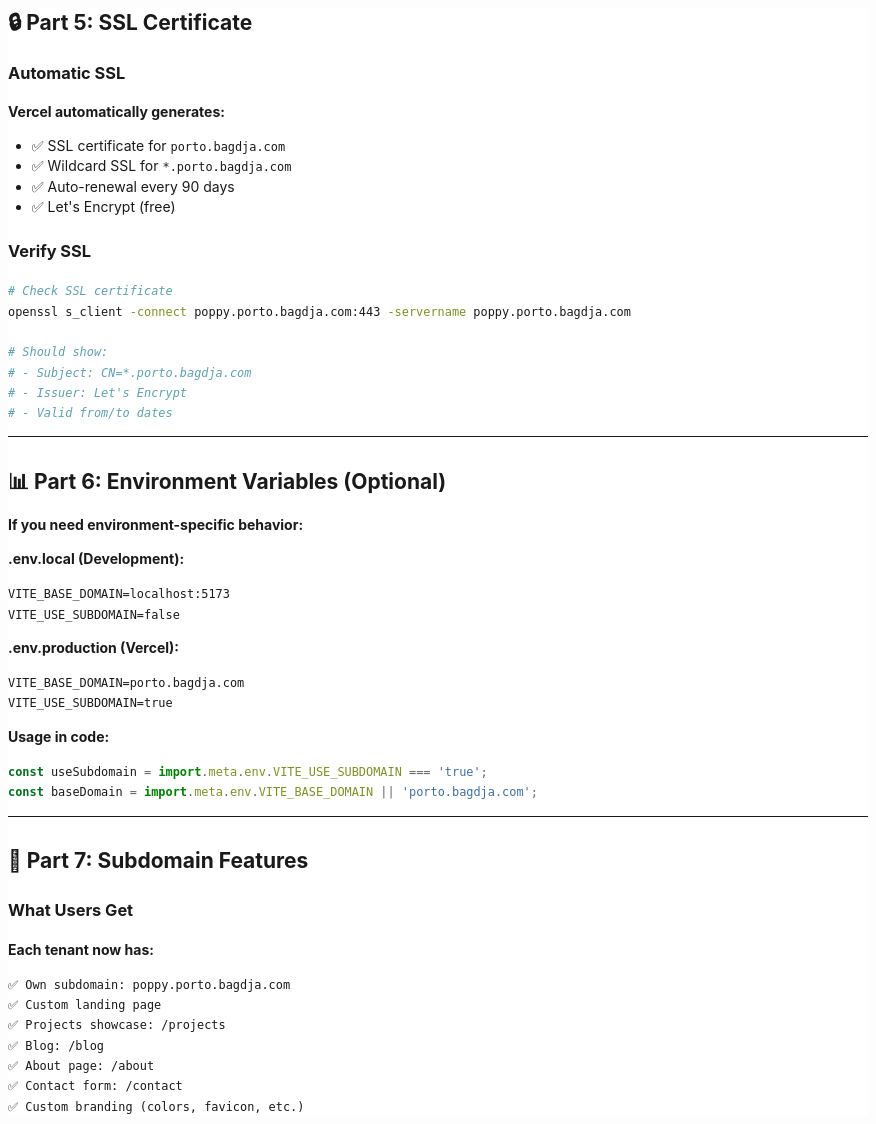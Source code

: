 
## 🔒 Part 5: SSL Certificate

### Automatic SSL

**Vercel automatically generates:**
- ✅ SSL certificate for `porto.bagdja.com`
- ✅ Wildcard SSL for `*.porto.bagdja.com`
- ✅ Auto-renewal every 90 days
- ✅ Let's Encrypt (free)

### Verify SSL

```bash
# Check SSL certificate
openssl s_client -connect poppy.porto.bagdja.com:443 -servername poppy.porto.bagdja.com

# Should show:
# - Subject: CN=*.porto.bagdja.com
# - Issuer: Let's Encrypt
# - Valid from/to dates
```

---

## 📊 Part 6: Environment Variables (Optional)

**If you need environment-specific behavior:**

**.env.local (Development):**
```env
VITE_BASE_DOMAIN=localhost:5173
VITE_USE_SUBDOMAIN=false
```

**.env.production (Vercel):**
```env
VITE_BASE_DOMAIN=porto.bagdja.com
VITE_USE_SUBDOMAIN=true
```

**Usage in code:**
```javascript
const useSubdomain = import.meta.env.VITE_USE_SUBDOMAIN === 'true';
const baseDomain = import.meta.env.VITE_BASE_DOMAIN || 'porto.bagdja.com';
```

---

## 🎯 Part 7: Subdomain Features

### What Users Get

**Each tenant now has:**
```
✅ Own subdomain: poppy.porto.bagdja.com
✅ Custom landing page
✅ Projects showcase: /projects
✅ Blog: /blog
✅ About page: /about
✅ Contact form: /contact
✅ Custom branding (colors, favicon, etc.)
```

○ ○ ○ ○

What the task asks - Word for word, write out the full listing, leaving the pictures aside.

Written solution -
Source code

: 
## 🔒 Part 5: SSL Certificate

### Automatic SSL

**Vercel automatically generates:**
- ✅ SSL certificate for `porto.bagdja.com`
- ✅ Wildcard SSL for `*.porto.bagdja.com`
- ✅ Auto-renewal every 90 days
- ✅ Let's Encrypt (free)

### Verify SSL

```bash
# Check SSL certificate
openssl s_client -connect poppy.porto.bagdja.com:443 -servername poppy.porto.bagdja.com

# Should show:
# - Subject: CN=*.porto.bagdja.com
# - Issuer: Let's Encrypt
# - Valid from/to dates
```

---

## 📊 Part 6: Environment Variables (Optional)

**If you need environment-specific behavior:**

**.env.local (Development):**
```env
VITE_BASE_DOMAIN=localhost:5173
VITE_USE_SUBDOMAIN=false
```

**.env.production (Vercel):**
```env
VITE_BASE_DOMAIN=porto.bagdja.com
VITE_USE_SUBDOMAIN=true
```

**Usage in code:**
```javascript
const useSubdomain = import.meta.env.VITE_USE_SUBDOMAIN === 'true';
const baseDomain = import.meta.env.VITE_BASE_DOMAIN || 'porto.bagdja.com';
```

---

## 🎯 Part 7: Subdomain Features

### What Users Get

**Each tenant now has:**
```
✅ Own subdomain: poppy.porto.bagdja.com
✅ Custom landing page
✅ Projects showcase: /projects
✅ Blog: /blog
✅ About page: /about
✅ Contact form: /contact
✅ Custom branding (colors, favicon, etc.)
```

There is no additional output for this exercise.